Die rückwirkende Änderung der Verwaltungsauffassung verstoße gegen Art. 20 Abs. 3, Art. 12 Abs. 1, Art. 14 Abs. 1 sowie Art. 2 Abs. 1 des Grundgesetzes (GG). Zudem sei Art. 3 Abs. 1 GG verletzt, soweit die [X.]verwertung im Rahmen der Schweinemast anders beurteilt werde als im Rahmen der Verwertung in einer Biogasanlage.

Der Kläger beantragt sinngemäß,
das angefochtene Urteil aufzuheben, soweit es die Klage abgewiesen hat, und die Umsatzsteuerbescheide für 2003, 2004 und 2005 vom 29. Oktober 2008 dahingehend zu ändern, dass die erfassten Leistungen der [X.] gemäß § 24 UStG unterworfen werden.

Das [X.] beantragt,
die Revision zurückzuweisen.

Es schließt sich der Auffassung des [X.] an.
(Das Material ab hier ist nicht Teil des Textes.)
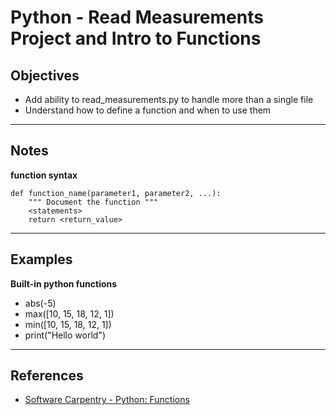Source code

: Python - Read Measurements Project and Intro to Functions
=========================================================

Objectives
----------

* Add ability to read_measurements.py to handle more than a single file
* Understand how to define a function and when to use them

*****
Notes
-----

**function syntax**

    def function_name(parameter1, parameter2, ...):
		""" Document the function """
		<statements>
		return <return_value>
		

*****
Examples
--------

**Built-in python functions**

* abs(-5)
* max([10, 15, 18, 12, 1])
* min([10, 15, 18, 12, 1])
* print("Hello world")
		
*****
References
----------

* [Software Carpentry - Python: Functions]



[Software Carpentry - Python: Functions]:http://software-carpentry.org/v4/python/func.html
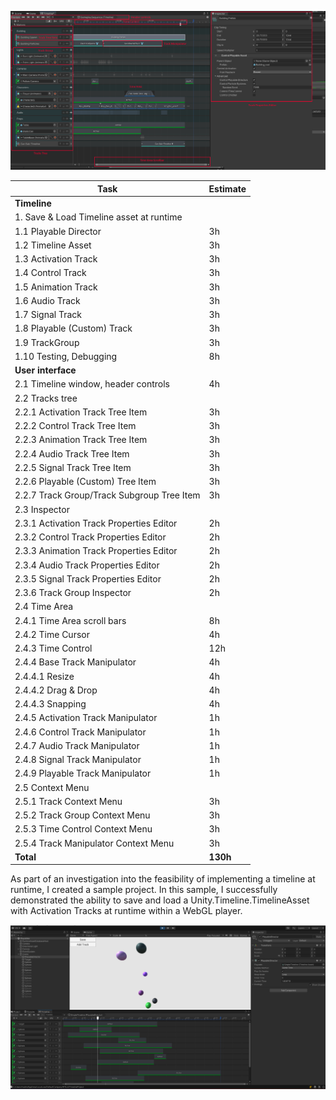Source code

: ![Timeline][timeline]


| Task                                        | Estimate |
|---------------------------------------------|----------|
| **Timeline**                                |          |
| 1. Save & Load Timeline asset at runtime    |          |
| 1.1 Playable Director                       | 3h       |
| 1.2 Timeline Asset                          | 3h       |
| 1.3 Activation Track                        | 3h       |
| 1.4 Control Track                           | 3h       |
| 1.5 Animation Track                         | 3h       |
| 1.6 Audio Track                             | 3h       |
| 1.7 Signal Track                            | 3h       |
| 1.8 Playable (Custom) Track                 | 3h       |
| 1.9 TrackGroup                              | 3h       |
| 1.10 Testing, Debugging                     | 8h       |
| **User interface**                          |          |
| 2.1 Timeline window, header controls        | 4h       |
| 2.2 Tracks tree                             |          |
| 2.2.1 Activation Track Tree Item            | 3h       |
| 2.2.2 Control Track Tree Item               | 3h       |
| 2.2.3 Animation Track Tree Item             | 3h       |
| 2.2.4 Audio Track Tree Item                 | 3h       |
| 2.2.5 Signal Track Tree Item                | 3h       |
| 2.2.6 Playable (Custom) Tree Item           | 3h       |
| 2.2.7 Track Group/Track Subgroup Tree Item  | 3h       |
| 2.3 Inspector                               |          |
| 2.3.1 Activation Track Properties Editor    | 2h       |
| 2.3.2 Control Track Properties Editor       | 2h       |
| 2.3.3 Animation Track Properties Editor     | 2h       |
| 2.3.4 Audio Track Properties Editor         | 2h       |
| 2.3.5 Signal Track Properties Editor        | 2h       |
| 2.3.6 Track Group Inspector                 | 2h       |
| 2.4 Time Area                               |          |
| 2.4.1 Time Area scroll bars                 | 8h       |
| 2.4.2 Time Cursor                           | 4h       |
| 2.4.3 Time Control                          | 12h      |
| 2.4.4 Base Track Manipulator                | 4h       |
| 2.4.4.1 Resize                              | 4h       |
| 2.4.4.2 Drag & Drop                         | 4h       |
| 2.4.4.3 Snapping                            | 4h       |
| 2.4.5 Activation Track Manipulator          | 1h       |
| 2.4.6 Control Track Manipulator             | 1h       |
| 2.4.7 Audio Track Manipulator               | 1h       |
| 2.4.8 Signal Track Manipulator              | 1h       |
| 2.4.9 Playable Track Manipulator            | 1h       |
| 2.5 Context Menu                            |          |
| 2.5.1 Track Context Menu                    | 3h       |
| 2.5.2 Track Group Context Menu              | 3h       |
| 2.5.3 Time Control Context Menu             | 3h       |
| 2.5.4 Track Manipulator Context Menu        | 3h       |
| **Total**                                   | **130h** |


As part of an investigation into the feasibility of implementing a timeline at runtime, I created a sample project. In this sample, I successfully demonstrated the ability to save and load a Unity.Timeline.TimelineAsset with Activation Tracks at runtime within a WebGL player.

![Timeline With Activation Tracks][timeline_with_activation_tracks]


[timeline]:Images/Timeline.png
[timeline_with_activation_tracks]:Images/timeline_with_activation_tracks.png

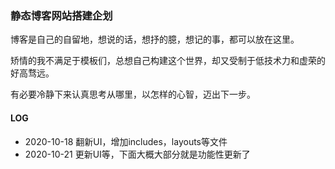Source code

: ### 静态博客网站搭建企划

博客是自己的自留地，想说的话，想抒的臆，想记的事，都可以放在这里。

矫情的我不满足于模板们，总想自己构建这个世界，却又受制于低技术力和虚荣的好高骛远。

有必要冷静下来认真思考从哪里，以怎样的心智，迈出下一步。

#### LOG
* 2020-10-18 翻新UI，增加includes，layouts等文件
* 2020-10-21 更新UI等，下面大概大部分就是功能性更新了
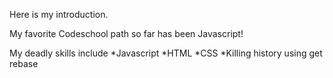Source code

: Here is my introduction.

My favorite Codeschool path so far has been Javascript!

My deadly skills include *Javascript *HTML *CSS *Killing history using get rebase
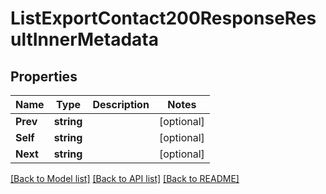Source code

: # ListExportContact200ResponseResultInnerMetadata

## Properties

Name | Type | Description | Notes
------------ | ------------- | ------------- | -------------
**Prev** | **string** |  |[optional] 
**Self** | **string** |  |[optional] 
**Next** | **string** |  |[optional] 

[[Back to Model list]](../README.md#documentation-for-models) [[Back to API list]](../README.md#documentation-for-api-endpoints) [[Back to README]](../README.md)


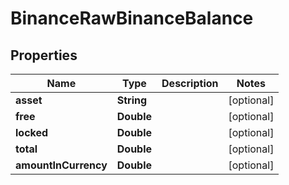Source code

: # BinanceRawBinanceBalance

## Properties
Name | Type | Description | Notes
------------ | ------------- | ------------- | -------------
**asset** | **String** |  |  [optional]
**free** | **Double** |  |  [optional]
**locked** | **Double** |  |  [optional]
**total** | **Double** |  |  [optional]
**amountInCurrency** | **Double** |  |  [optional]
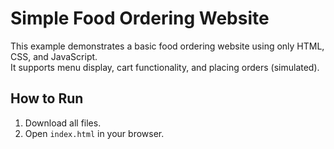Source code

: # Simple Food Ordering Website

This example demonstrates a basic food ordering website using only HTML, CSS, and JavaScript.  
It supports menu display, cart functionality, and placing orders (simulated).

## How to Run

1. Download all files.
2. Open `index.html` in your browser.
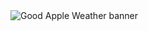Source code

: <img src="https://raw.githubusercontent.com/andyfrith/weather.goodapplemedia.com/master/assets/banner.jpg" alt="Good Apple Weather banner" align="center" />
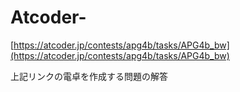 # Atcoder-
[https://atcoder.jp/contests/apg4b/tasks/APG4b_bw](https://atcoder.jp/contests/apg4b/tasks/APG4b_bw)

上記リンクの電卓を作成する問題の解答
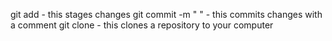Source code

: git add - this stages changes
git commit -m " " - this commits changes with a comment
git clone <ssh key> - this clones a repository to your computer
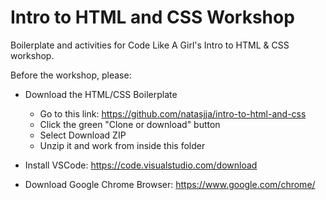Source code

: # Intro to HTML and CSS Workshop

Boilerplate and activities for Code Like A Girl's Intro to HTML &amp; CSS workshop. 

Before the workshop, please:

- Download the HTML/CSS Boilerplate
  * Go to this link: https://github.com/natasjja/intro-to-html-and-css 
  * Click the green "Clone or download" button
  * Select Download ZIP
  * Unzip it and work from inside this folder

- Install VSCode: https://code.visualstudio.com/download
- Download Google Chrome Browser: https://www.google.com/chrome/ 
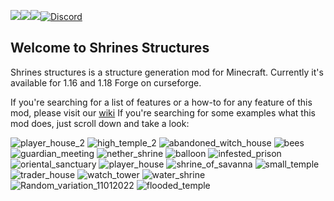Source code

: [![](https://cf.way2muchnoise.eu/title/418915.svg)](https://www.curseforge.com/minecraft/mc-mods/shrines-structures)[![](https://cf.way2muchnoise.eu/full_418915_downloads.svg)](https://www.curseforge.com/minecraft/mc-mods/shrines-structures)[![](https://cf.way2muchnoise.eu/versions/418915.svg)](https://www.curseforge.com/minecraft/mc-mods/shrines-structures)[![Discord](https://img.shields.io/discord/777129358769782814?label=discord)](https://discord.gg/8pUpWCEUe2)
## Welcome to Shrines Structures
Shrines structures is a structure generation mod for Minecraft. Currently it's available for 1.16 and 1.18 Forge on curseforge.

If you're searching for a list of features or a how-to for any feature of this mod, please visit our [wiki](https://github.com/Silverminer007/MinecraftModsUpdateChecker/blob/master/wiki/SelectLanguage.md)
If you're searching for some examples what this mod does, just scroll down and take a look:

![player_house_2](https://user-images.githubusercontent.com/66484505/149190013-128d7191-d878-497d-a13f-9cc63f40a15e.png)
![high_temple_2](https://user-images.githubusercontent.com/66484505/149190674-b2533b98-91f9-423c-a877-aea78fbbd9a4.png)
![abandoned_witch_house](https://user-images.githubusercontent.com/66484505/149190685-947a26fa-d5c3-46f1-9457-0c58a9a6f12c.png)
![bees](https://user-images.githubusercontent.com/66484505/149190690-96ea5b7b-db41-4039-8444-4e0b0b178edc.png)
![guardian_meeting](https://user-images.githubusercontent.com/66484505/149190697-ed9a9eb1-13ca-4622-b1bb-45c264094682.png)
![nether_shrine](https://user-images.githubusercontent.com/66484505/149190731-671957d0-c001-419d-a26a-f4e8868e797d.png)
![balloon](https://user-images.githubusercontent.com/66484505/149190706-024f7b31-1467-4bd9-a705-f0d2fe53693b.png)
![infested_prison](https://user-images.githubusercontent.com/66484505/149190719-cf3b963a-8a42-499d-afd5-e99f750caf00.png)
![oriental_sanctuary](https://user-images.githubusercontent.com/66484505/149190734-4d2f847f-af91-4d3e-8446-fcfdc5a450b2.png)
![player_house](https://user-images.githubusercontent.com/66484505/149190766-88556dbc-4f53-4ba3-984d-ae0a55de4c3d.png)
![shrine_of_savanna](https://user-images.githubusercontent.com/66484505/149190775-47887954-ef82-4d56-9c1b-e4347d87788a.png)
![small_temple](https://user-images.githubusercontent.com/66484505/149190784-7f734a47-48e3-4f0d-8963-343a28530467.png)
![trader_house](https://user-images.githubusercontent.com/66484505/149190787-2a66c7bb-bfbc-4307-9ea6-c114c07044c5.png)
![watch_tower](https://user-images.githubusercontent.com/66484505/149190798-cb7f285e-7144-4aa8-bca0-9e5c3357aafc.png)
![water_shrine](https://user-images.githubusercontent.com/66484505/149190803-899117bc-6995-4c7a-97ea-1a2dff9e5f4b.png)
![Random_variation_11012022](https://user-images.githubusercontent.com/66484505/149190833-041115ab-fc04-4402-a68c-75c0b9665ba1.png)
![flooded_temple](https://user-images.githubusercontent.com/66484505/149190937-69655a7c-08c5-4f8e-beb2-72650c821fca.png)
Ergänzend weist es darauf hin, dass der Kläger für die Ausführung der streitigen Umsätze spezielle Gerätschaften in Form eines Fahrzeuges und eines [X.] benötigt und damit die "normale Ausrüstung" seines landwirtschaftlichen Betriebs nicht ausgereicht habe.

Entscheidungsgründe

II. Die Revision ist unbegründet und gemäß § 126 Abs. 2 der Finanzgerichtsordnung ([X.]O) zurückzuweisen. Das [X.] geht zutreffend davon aus, dass der Kläger nicht berechtigt ist, für seine sonstigen Leistungen, die in der Entsorgung der [X.] bestehen, gemäß § 24 Abs. 1 Satz 1 Nr. 3 UStG die [X.] anzuwenden.
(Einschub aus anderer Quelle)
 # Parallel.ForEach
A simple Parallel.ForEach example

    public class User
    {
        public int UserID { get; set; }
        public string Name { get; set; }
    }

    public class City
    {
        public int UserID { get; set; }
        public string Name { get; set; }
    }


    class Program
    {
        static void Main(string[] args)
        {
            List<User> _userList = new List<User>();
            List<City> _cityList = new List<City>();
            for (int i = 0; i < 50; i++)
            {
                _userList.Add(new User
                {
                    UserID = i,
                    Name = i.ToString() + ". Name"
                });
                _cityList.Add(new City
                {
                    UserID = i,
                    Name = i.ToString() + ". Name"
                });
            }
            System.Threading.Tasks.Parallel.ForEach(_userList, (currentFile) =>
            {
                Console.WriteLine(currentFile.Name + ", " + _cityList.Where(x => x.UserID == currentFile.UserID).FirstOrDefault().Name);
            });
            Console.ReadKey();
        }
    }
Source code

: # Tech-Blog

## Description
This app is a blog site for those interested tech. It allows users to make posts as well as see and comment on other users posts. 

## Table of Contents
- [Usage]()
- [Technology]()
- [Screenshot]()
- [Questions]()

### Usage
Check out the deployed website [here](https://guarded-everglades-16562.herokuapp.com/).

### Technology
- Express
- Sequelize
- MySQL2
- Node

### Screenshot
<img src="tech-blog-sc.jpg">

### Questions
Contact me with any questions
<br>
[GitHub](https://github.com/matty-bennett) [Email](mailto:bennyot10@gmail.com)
1. Für die im Rahmen eines land- und forstwirtschaftlichen Betriebs ausgeführten Umsätze wird die Steuer für Dienstleistungen i.S. von § 1 Abs. 1 Nr. 1 i.V.m. § 3 Abs. 9 UStG gemäß § 24 Abs. 1 Satz 1 Nr. 3 UStG und die diesen Umsätzen zuzurechnenden Vorsteuerbeträge gemäß § 24 Abs. 1 Satz 3 UStG auf jeweils neun Prozent der Bemessungsgrundlage festgesetzt.
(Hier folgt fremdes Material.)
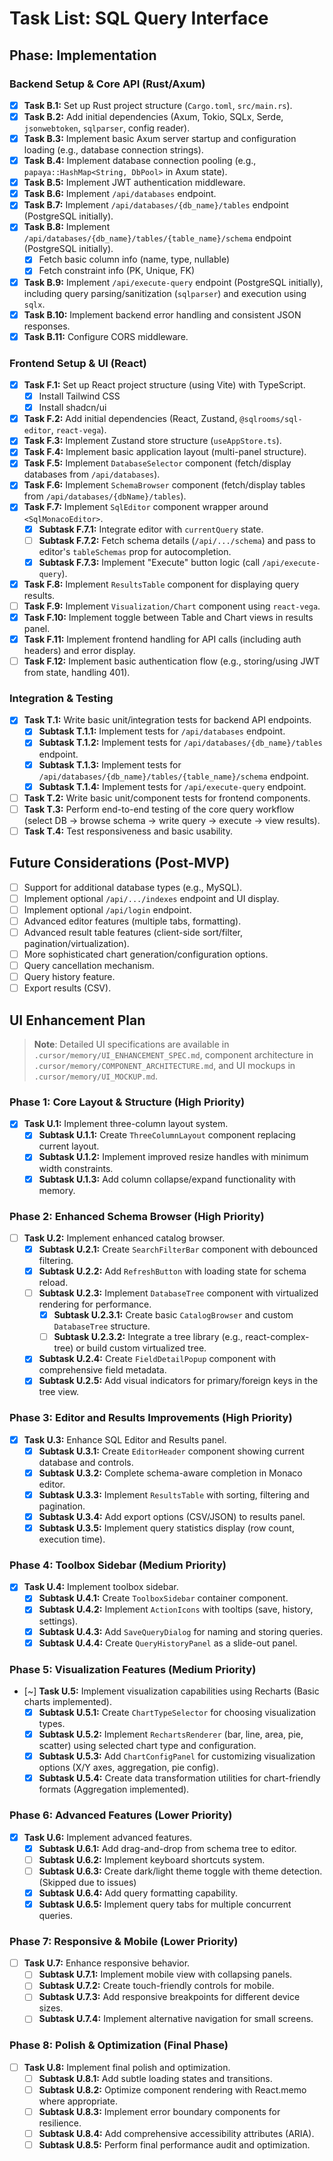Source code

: # Task List: SQL Query Interface

## Phase: Implementation

### Backend Setup & Core API (Rust/Axum)

-   [x] **Task B.1:** Set up Rust project structure (`Cargo.toml`, `src/main.rs`).
-   [x] **Task B.2:** Add initial dependencies (Axum, Tokio, SQLx, Serde, `jsonwebtoken`, `sqlparser`, config reader).
-   [x] **Task B.3:** Implement basic Axum server startup and configuration loading (e.g., database connection strings).
-   [x] **Task B.4:** Implement database connection pooling (e.g., `papaya::HashMap<String, DbPool>` in Axum state).
-   [x] **Task B.5:** Implement JWT authentication middleware.
-   [x] **Task B.6:** Implement `/api/databases` endpoint.
-   [x] **Task B.7:** Implement `/api/databases/{db_name}/tables` endpoint (PostgreSQL initially).
-   [x] **Task B.8:** Implement `/api/databases/{db_name}/tables/{table_name}/schema` endpoint (PostgreSQL initially).
    -   [x] Fetch basic column info (name, type, nullable)
    -   [x] Fetch constraint info (PK, Unique, FK)
-   [x] **Task B.9:** Implement `/api/execute-query` endpoint (PostgreSQL initially), including query parsing/sanitization (`sqlparser`) and execution using `sqlx`.
-   [x] **Task B.10:** Implement backend error handling and consistent JSON responses.
-   [x] **Task B.11:** Configure CORS middleware.

### Frontend Setup & UI (React)

-   [x] **Task F.1:** Set up React project structure (using Vite) with TypeScript.
    -   [x] Install Tailwind CSS
    -   [x] Install shadcn/ui
-   [x] **Task F.2:** Add initial dependencies (React, Zustand, `@sqlrooms/sql-editor`, `react-vega`).
-   [x] **Task F.3:** Implement Zustand store structure (`useAppStore.ts`).
-   [x] **Task F.4:** Implement basic application layout (multi-panel structure).
-   [x] **Task F.5:** Implement `DatabaseSelector` component (fetch/display databases from `/api/databases`).
-   [x] **Task F.6:** Implement `SchemaBrowser` component (fetch/display tables from `/api/databases/{dbName}/tables`).
-   [x] **Task F.7:** Implement `SqlEditor` component wrapper around `<SqlMonacoEditor>`.
    -   [x] **Subtask F.7.1:** Integrate editor with `currentQuery` state.
    -   [ ] **Subtask F.7.2:** Fetch schema details (`/api/.../schema`) and pass to editor's `tableSchemas` prop for autocompletion.
    -   [x] **Subtask F.7.3:** Implement "Execute" button logic (call `/api/execute-query`).
-   [x] **Task F.8:** Implement `ResultsTable` component for displaying query results.
-   [ ] **Task F.9:** Implement `Visualization/Chart` component using `react-vega`.
-   [x] **Task F.10:** Implement toggle between Table and Chart views in results panel.
-   [x] **Task F.11:** Implement frontend handling for API calls (including auth headers) and error display.
-   [ ] **Task F.12:** Implement basic authentication flow (e.g., storing/using JWT from state, handling 401).

### Integration & Testing

-   [x] **Task T.1:** Write basic unit/integration tests for backend API endpoints.
    -   [x] **Subtask T.1.1:** Implement tests for `/api/databases` endpoint.
    -   [x] **Subtask T.1.2:** Implement tests for `/api/databases/{db_name}/tables` endpoint.
    -   [x] **Subtask T.1.3:** Implement tests for `/api/databases/{db_name}/tables/{table_name}/schema` endpoint.
    -   [x] **Subtask T.1.4:** Implement tests for `/api/execute-query` endpoint.
-   [ ] **Task T.2:** Write basic unit/component tests for frontend components.
-   [ ] **Task T.3:** Perform end-to-end testing of the core query workflow (select DB -> browse schema -> write query -> execute -> view results).
-   [ ] **Task T.4:** Test responsiveness and basic usability.

## Future Considerations (Post-MVP)

-   [ ] Support for additional database types (e.g., MySQL).
-   [ ] Implement optional `/api/.../indexes` endpoint and UI display.
-   [ ] Implement optional `/api/login` endpoint.
-   [ ] Advanced editor features (multiple tabs, formatting).
-   [ ] Advanced result table features (client-side sort/filter, pagination/virtualization).
-   [ ] More sophisticated chart generation/configuration options.
-   [ ] Query cancellation mechanism.
-   [ ] Query history feature.
-   [ ] Export results (CSV).

## UI Enhancement Plan

> **Note**: Detailed UI specifications are available in `.cursor/memory/UI_ENHANCEMENT_SPEC.md`, component architecture in `.cursor/memory/COMPONENT_ARCHITECTURE.md`, and UI mockups in `.cursor/memory/UI_MOCKUP.md`.

### Phase 1: Core Layout & Structure (High Priority)

-   [x] **Task U.1:** Implement three-column layout system.
    -   [x] **Subtask U.1.1:** Create `ThreeColumnLayout` component replacing current layout.
    -   [x] **Subtask U.1.2:** Implement improved resize handles with minimum width constraints.
    -   [x] **Subtask U.1.3:** Add column collapse/expand functionality with memory.

### Phase 2: Enhanced Schema Browser (High Priority)

-   [ ] **Task U.2:** Implement enhanced catalog browser.
    -   [x] **Subtask U.2.1:** Create `SearchFilterBar` component with debounced filtering.
    -   [x] **Subtask U.2.2:** Add `RefreshButton` with loading state for schema reload.
    -   [ ] **Subtask U.2.3:** Implement `DatabaseTree` component with virtualized rendering for performance.
        -   [x] **Subtask U.2.3.1:** Create basic `CatalogBrowser` and custom `DatabaseTree` structure.
        -   [ ] **Subtask U.2.3.2:** Integrate a tree library (e.g., react-complex-tree) or build custom virtualized tree.
    -   [x] **Subtask U.2.4:** Create `FieldDetailPopup` component with comprehensive field metadata.
    -   [x] **Subtask U.2.5:** Add visual indicators for primary/foreign keys in the tree view.

### Phase 3: Editor and Results Improvements (High Priority)

-   [x] **Task U.3:** Enhance SQL Editor and Results panel.
    -   [x] **Subtask U.3.1:** Create `EditorHeader` component showing current database and controls.
    -   [x] **Subtask U.3.2:** Complete schema-aware completion in Monaco editor.
    -   [x] **Subtask U.3.3:** Implement `ResultsTable` with sorting, filtering and pagination.
    -   [x] **Subtask U.3.4:** Add export options (CSV/JSON) to results panel.
    -   [x] **Subtask U.3.5:** Implement query statistics display (row count, execution time).

### Phase 4: Toolbox Sidebar (Medium Priority)

-   [x] **Task U.4:** Implement toolbox sidebar.
    -   [x] **Subtask U.4.1:** Create `ToolboxSidebar` container component.
    -   [x] **Subtask U.4.2:** Implement `ActionIcons` with tooltips (save, history, settings).
    -   [x] **Subtask U.4.3:** Add `SaveQueryDialog` for naming and storing queries.
    -   [x] **Subtask U.4.4:** Create `QueryHistoryPanel` as a slide-out panel.

### Phase 5: Visualization Features (Medium Priority)

-   [~] **Task U.5:** Implement visualization capabilities using Recharts (Basic charts implemented).
    -   [x] **Subtask U.5.1:** Create `ChartTypeSelector` for choosing visualization types.
    -   [x] **Subtask U.5.2:** Implement `RechartsRenderer` (bar, line, area, pie, scatter) using selected chart type and configuration.
    -   [x] **Subtask U.5.3:** Add `ChartConfigPanel` for customizing visualization options (X/Y axes, aggregation, pie config).
    -   [x] **Subtask U.5.4:** Create data transformation utilities for chart-friendly formats (Aggregation implemented).

### Phase 6: Advanced Features (Lower Priority)

-   [x] **Task U.6:** Implement advanced features.
    -   [x] **Subtask U.6.1:** Add drag-and-drop from schema tree to editor.
    -   [ ] **Subtask U.6.2:** Implement keyboard shortcuts system.
    -   [ ] **Subtask U.6.3:** Create dark/light theme toggle with theme detection. (Skipped due to issues)
    -   [x] **Subtask U.6.4:** Add query formatting capability.
    -   [x] **Subtask U.6.5:** Implement query tabs for multiple concurrent queries.

### Phase 7: Responsive & Mobile (Lower Priority)

-   [ ] **Task U.7:** Enhance responsive behavior.
    -   [ ] **Subtask U.7.1:** Implement mobile view with collapsing panels.
    -   [ ] **Subtask U.7.2:** Create touch-friendly controls for mobile.
    -   [ ] **Subtask U.7.3:** Add responsive breakpoints for different device sizes.
    -   [ ] **Subtask U.7.4:** Implement alternative navigation for small screens.

### Phase 8: Polish & Optimization (Final Phase)

-   [ ] **Task U.8:** Implement final polish and optimization.
    -   [ ] **Subtask U.8.1:** Add subtle loading states and transitions.
    -   [ ] **Subtask U.8.2:** Optimize component rendering with React.memo where appropriate.
    -   [ ] **Subtask U.8.3:** Implement error boundary components for resilience.
    -   [ ] **Subtask U.8.4:** Add comprehensive accessibility attributes (ARIA).
    -   [ ] **Subtask U.8.5:** Perform final performance audit and optimization.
a) Als land- und forstwirtschaftlicher Betrieb gelten nach § 24 Abs. 2 Satz 1 UStG

"1. die Landwirtschaft, die Forstwirtschaft, der Wein-, Garten-, Obst- und Gemüsebau, die Baumschulen, alle Betriebe, die Pflanzen und Pflanzenteile mit Hilfe der Naturkräfte gewinnen, die Binnenfischerei, die Teichwirtschaft, die Fischzucht für die Binnenfischerei und Teichwirtschaft, die Imkerei, die [X.] sowie die Saatzucht;

2. Tierzucht- und Tierhaltungsbetriebe, soweit ihre Tierbestände nach den §§ 51 und 51a des Bewertungsgesetzes zur landwirtschaftlichen Nutzung gehören".

Zum land- und forstwirtschaftlichen Betrieb gehören nach § 24 Abs. 2 Satz 1 UStG auch die Nebenbetriebe, die dem land- und forstwirtschaftlichen Betrieb zu dienen bestimmt sind.

b) § 24 UStG ist nach ständiger Rechtsprechung des [X.] ([X.]) richtlinienkonform entsprechend dem geltenden Unionsrecht, in den Streitjahren Art. 25 der [X.] vom 17. Mai 1977 zur Harmonisierung der Rechtsvorschriften der Mitgliedstaaten über die Umsatzsteuern 77/388/[X.] ([X.]/[X.]), auszulegen (vgl. [X.]-Urteil vom 13. Januar 2011 V R 65/09, [X.]E 233, 72, [X.], 465, m.w.N.).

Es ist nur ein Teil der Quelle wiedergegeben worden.